Thanks you for your reply.
Yes those things are too expensive no matter how much tree work you do!

However, sigelhanded slacking out could lead me to much more fluent climbing. Can you describe me in some more detail what you experiences are?
For example:
-How was the (very) fine tuning, just those small cm's to get to the perfect distance with quite some tension on the line?

-Could you make a jump to a higher branch and getting rid of the slack just by a thug on the line?

-Was it use able to ascend on your line by foot-lock?

-Can you detach the thing form your line or is that a pain in the ...?

And yes a agree fully with you it is good to have the feel of a hitch and working that way is simpel, smooth and light. and that is what i like..

suggestions??
maarten


----------



## Bermie (May 27, 2006)

Ok, here goes with some answers, I hope they help!

Very fine tuning:
As long as the pulley is positioned snugly up under your friction hitch, you can tug it and wiggle your hips to get those small adjustments.
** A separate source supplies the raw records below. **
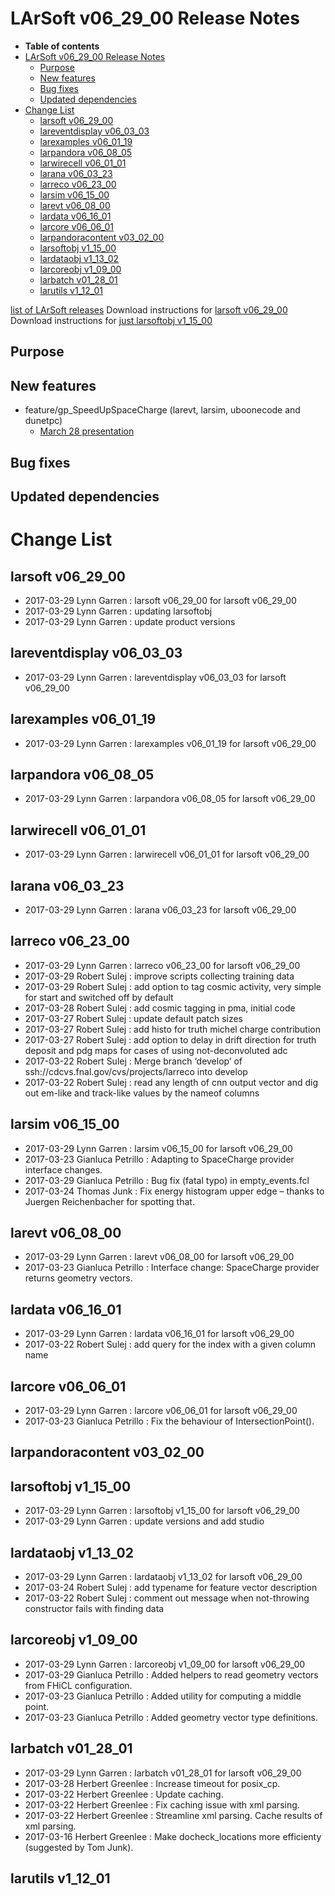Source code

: LArSoft v06_29_00 Release Notes
======================================================================

-   **Table of contents**
-   [LArSoft v06_29_00 Release Notes](#LArSoft-v06_29_00-Release-Notes)
    -   [Purpose](#Purpose)
    -   [New features](#New-features)
    -   [Bug fixes](#Bug-fixes)
    -   [Updated dependencies](#Updated-dependencies)
-   [Change List](#Change-List)
    -   [larsoft v06_29_00](#larsoft-v06_29_00)
    -   [lareventdisplay v06_03_03](#lareventdisplay-v06_03_03)
    -   [larexamples v06_01_19](#larexamples-v06_01_19)
    -   [larpandora v06_08_05](#larpandora-v06_08_05)
    -   [larwirecell v06_01_01](#larwirecell-v06_01_01)
    -   [larana v06_03_23](#larana-v06_03_23)
    -   [larreco v06_23_00](#larreco-v06_23_00)
    -   [larsim v06_15_00](#larsim-v06_15_00)
    -   [larevt v06_08_00](#larevt-v06_08_00)
    -   [lardata v06_16_01](#lardata-v06_16_01)
    -   [larcore v06_06_01](#larcore-v06_06_01)
    -   [larpandoracontent v03_02_00](#larpandoracontent-v03_02_00)
    -   [larsoftobj v1_15_00](#larsoftobj-v1_15_00)
    -   [lardataobj v1_13_02](#lardataobj-v1_13_02)
    -   [larcoreobj v1_09_00](#larcoreobj-v1_09_00)
    -   [larbatch v01_28_01](#larbatch-v01_28_01)
    -   [larutils v1_12_01](#larutils-v1_12_01)

[list of LArSoft releases](LArSoft_release_list)
Download instructions for [larsoft v06_29_00](http://scisoft.fnal.gov/scisoft/bundles/larsoft/v06_29_00/larsoft-v06_29_00.html)
Download instructions for [just larsoftobj v1_15_00](http://scisoft.fnal.gov/scisoft/bundles/larsoftobj/v1_15_00/larsoftobj-v1_15_00.html)

Purpose
--------------------

New features
------------------------------

-   feature/gp_SpeedUpSpaceCharge (larevt, larsim, uboonecode and dunetpc)
    -   [March 28 presentation](https://indico.fnal.gov/getFile.py/access?contribId=5&resId=0&materialId=slides&confId=14108)

Bug fixes
------------------------

Updated dependencies
----------------------------------------------

Change List
============================

larsoft v06_29_00
------------------------------------------

-   2017-03-29 Lynn Garren : larsoft v06_29_00 for larsoft v06_29_00
-   2017-03-29 Lynn Garren : updating larsoftobj
-   2017-03-29 Lynn Garren : update product versions

lareventdisplay v06_03_03
----------------------------------------------------------

-   2017-03-29 Lynn Garren : lareventdisplay v06_03_03 for larsoft v06_29_00

larexamples v06_01_19
--------------------------------------------------

-   2017-03-29 Lynn Garren : larexamples v06_01_19 for larsoft v06_29_00

larpandora v06_08_05
------------------------------------------------

-   2017-03-29 Lynn Garren : larpandora v06_08_05 for larsoft v06_29_00

larwirecell v06_01_01
--------------------------------------------------

-   2017-03-29 Lynn Garren : larwirecell v06_01_01 for larsoft v06_29_00

larana v06_03_23
----------------------------------------

-   2017-03-29 Lynn Garren : larana v06_03_23 for larsoft v06_29_00

larreco v06_23_00
------------------------------------------

-   2017-03-29 Lynn Garren : larreco v06_23_00 for larsoft v06_29_00
-   2017-03-29 Robert Sulej : improve scripts collecting training data
-   2017-03-29 Robert Sulej : add option to tag cosmic activity, very simple for start and switched off by default
-   2017-03-28 Robert Sulej : add cosmic tagging in pma, initial code
-   2017-03-27 Robert Sulej : update default patch sizes
-   2017-03-27 Robert Sulej : add histo for truth michel charge contribution
-   2017-03-27 Robert Sulej : add option to delay in drift direction for truth deposit and pdg maps for cases of using not-deconvoluted adc
-   2017-03-22 Robert Sulej : Merge branch ‘develop’ of ssh://cdcvs.fnal.gov/cvs/projects/larreco into develop
-   2017-03-22 Robert Sulej : read any length of cnn output vector and dig out em-like and track-like values by the nameof columns

larsim v06_15_00
----------------------------------------

-   2017-03-29 Lynn Garren : larsim v06_15_00 for larsoft v06_29_00
-   2017-03-23 Gianluca Petrillo : Adapting to SpaceCharge provider interface changes.
-   2017-03-29 Gianluca Petrillo : Bug fix (fatal typo) in empty_events.fcl
-   2017-03-24 Thomas Junk : Fix energy histogram upper edge – thanks to Juergen Reichenbacher for spotting that.

larevt v06_08_00
----------------------------------------

-   2017-03-29 Lynn Garren : larevt v06_08_00 for larsoft v06_29_00
-   2017-03-23 Gianluca Petrillo : Interface change: SpaceCharge provider returns geometry vectors.

lardata v06_16_01
------------------------------------------

-   2017-03-29 Lynn Garren : lardata v06_16_01 for larsoft v06_29_00
-   2017-03-22 Robert Sulej : add query for the index with a given column name

larcore v06_06_01
------------------------------------------

-   2017-03-29 Lynn Garren : larcore v06_06_01 for larsoft v06_29_00
-   2017-03-23 Gianluca Petrillo : Fix the behaviour of IntersectionPoint().

larpandoracontent v03_02_00
--------------------------------------------------------------

larsoftobj v1_15_00
----------------------------------------------

-   2017-03-29 Lynn Garren : larsoftobj v1_15_00 for larsoft v06_29_00
-   2017-03-29 Lynn Garren : update versions and add studio

lardataobj v1_13_02
----------------------------------------------

-   2017-03-29 Lynn Garren : lardataobj v1_13_02 for larsoft v06_29_00
-   2017-03-24 Robert Sulej : add typename for feature vector description
-   2017-03-22 Robert Sulej : comment out message when not-throwing constructor fails with finding data

larcoreobj v1_09_00
----------------------------------------------

-   2017-03-29 Lynn Garren : larcoreobj v1_09_00 for larsoft v06_29_00
-   2017-03-29 Gianluca Petrillo : Added helpers to read geometry vectors from FHiCL configuration.
-   2017-03-23 Gianluca Petrillo : Added utility for computing a middle point.
-   2017-03-23 Gianluca Petrillo : Added geometry vector type definitions.

larbatch v01_28_01
--------------------------------------------

-   2017-03-29 Lynn Garren : larbatch v01_28_01 for larsoft v06_29_00
-   2017-03-28 Herbert Greenlee : Increase timeout for posix_cp.
-   2017-03-22 Herbert Greenlee : Update caching.
-   2017-03-22 Herbert Greenlee : Fix caching issue with xml parsing.
-   2017-03-22 Herbert Greenlee : Streamline xml parsing. Cache results of xml parsing.
-   2017-03-16 Herbert Greenlee : Make docheck_locations more efficienty (suggested by Tom Junk).

larutils v1_12_01
------------------------------------------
The friction of your rope around your tie in point can hinder fine adjustments if the rope is not sliding easily. I have been up trees with rough bark and trying to one hand the slack, because the friction around the tie in point is quite a lot, I could not pull the slack one handed (mind you I don't weigh much)

Jumping to higher branch:
Again, as long as the friction is not too much, yes you can pull in the slack one handed.

Foot Lock:
Yes you can foot lock with the pulley, you may not get as much distance on each pull as you are not actually pushing your friction hitch up as far as it can go. Be prepared for a bit of slack as you reposition your feet.

Detaching:
I use a bit of small line, a tiny accessory clip and a CMI pulley, It can be a bit twiddly to detach, bit maybe that's just due to my system! when decending I find I have to let the pulley down a bit to allow me to slack off the friction hitch to come down. It's a bit trial and error, and I'm still experimenting some.


----------



## mdaalmeijer (May 28, 2006)

Thanks man


----------



## maxburton (Jun 4, 2006)

I love my lockjack. It's great for making quick climbs and working in excurrent trees. For decurrent trees, not so great. If you want slack in your line, you can't have it. But I think it's boss.


----------



## boo (Jun 4, 2006)

you can attach a micro pulley to your climbing line with a carabiner from your D-ring for a faster connect/disconnect.


----------